/---
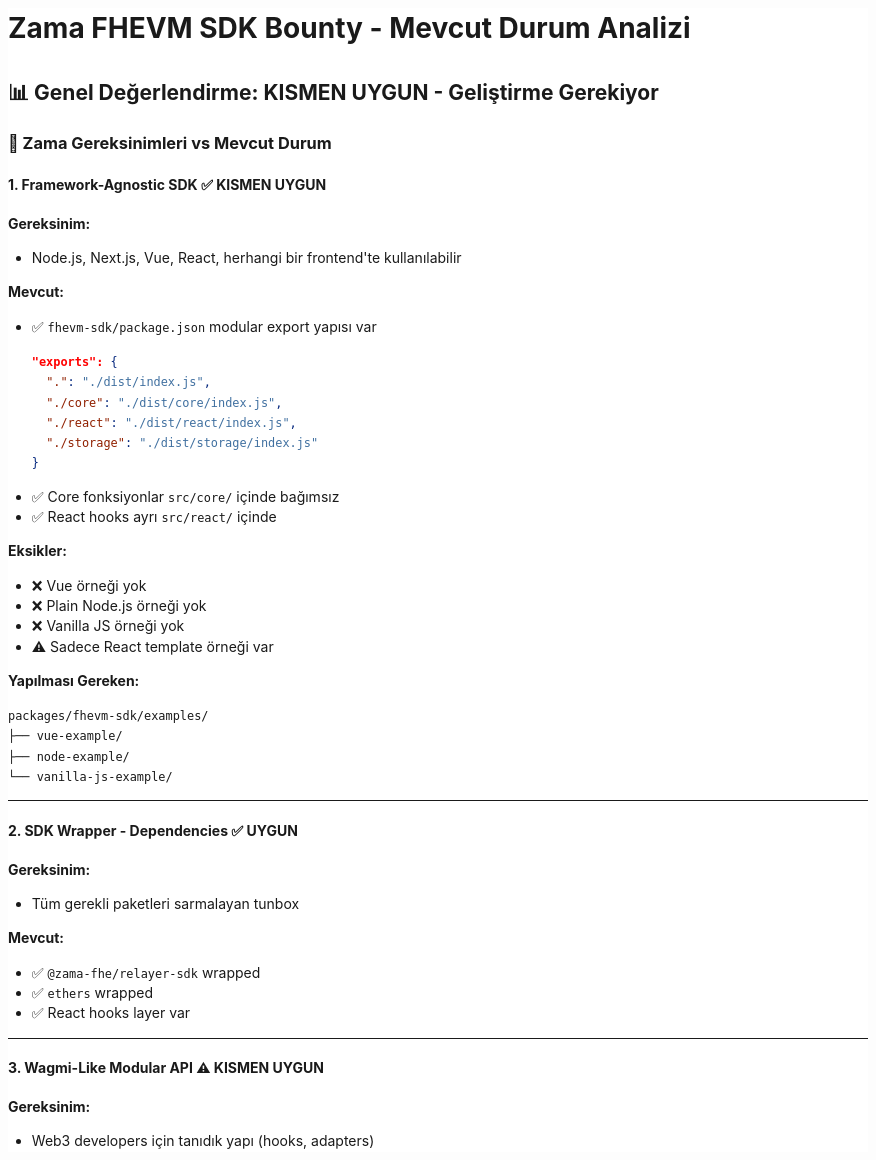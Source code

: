 # Zama FHEVM SDK Bounty - Mevcut Durum Analizi

## 📊 Genel Değerlendirme: **KISMEN UYGUN - Geliştirme Gerekiyor**

### 🎯 Zama Gereksinimleri vs Mevcut Durum

#### 1. **Framework-Agnostic SDK** ✅ KISMEN UYGUN
**Gereksinim:**
- Node.js, Next.js, Vue, React, herhangi bir frontend'te kullanılabilir

**Mevcut:**
- ✅ `fhevm-sdk/package.json` modular export yapısı var
  ```json
  "exports": {
    ".": "./dist/index.js",
    "./core": "./dist/core/index.js",
    "./react": "./dist/react/index.js",
    "./storage": "./dist/storage/index.js"
  }
  ```
- ✅ Core fonksiyonlar `src/core/` içinde bağımsız
- ✅ React hooks ayrı `src/react/` içinde

**Eksikler:**
- ❌ Vue örneği yok
- ❌ Plain Node.js örneği yok
- ❌ Vanilla JS örneği yok
- ⚠️ Sadece React template örneği var

**Yapılması Gereken:**
```
packages/fhevm-sdk/examples/
├── vue-example/
├── node-example/
└── vanilla-js-example/
```

---

#### 2. **SDK Wrapper - Dependencies** ✅ UYGUN
**Gereksinim:**
- Tüm gerekli paketleri sarmalayan tunbox

**Mevcut:**
- ✅ `@zama-fhe/relayer-sdk` wrapped
- ✅ `ethers` wrapped
- ✅ React hooks layer var

---

#### 3. **Wagmi-Like Modular API** ⚠️ KISMEN UYGUN
**Gereksinim:**
- Web3 developers için tanıdık yapı (hooks, adapters)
\---
- Exercise prompt -
If a line above includes the string "hooks", pick it out.

- Output below -
- ✅ React hooks ayrı `src/react/` içinde
- ✅ React hooks layer var
- Web3 developers için tanıdık yapı (hooks, adapters)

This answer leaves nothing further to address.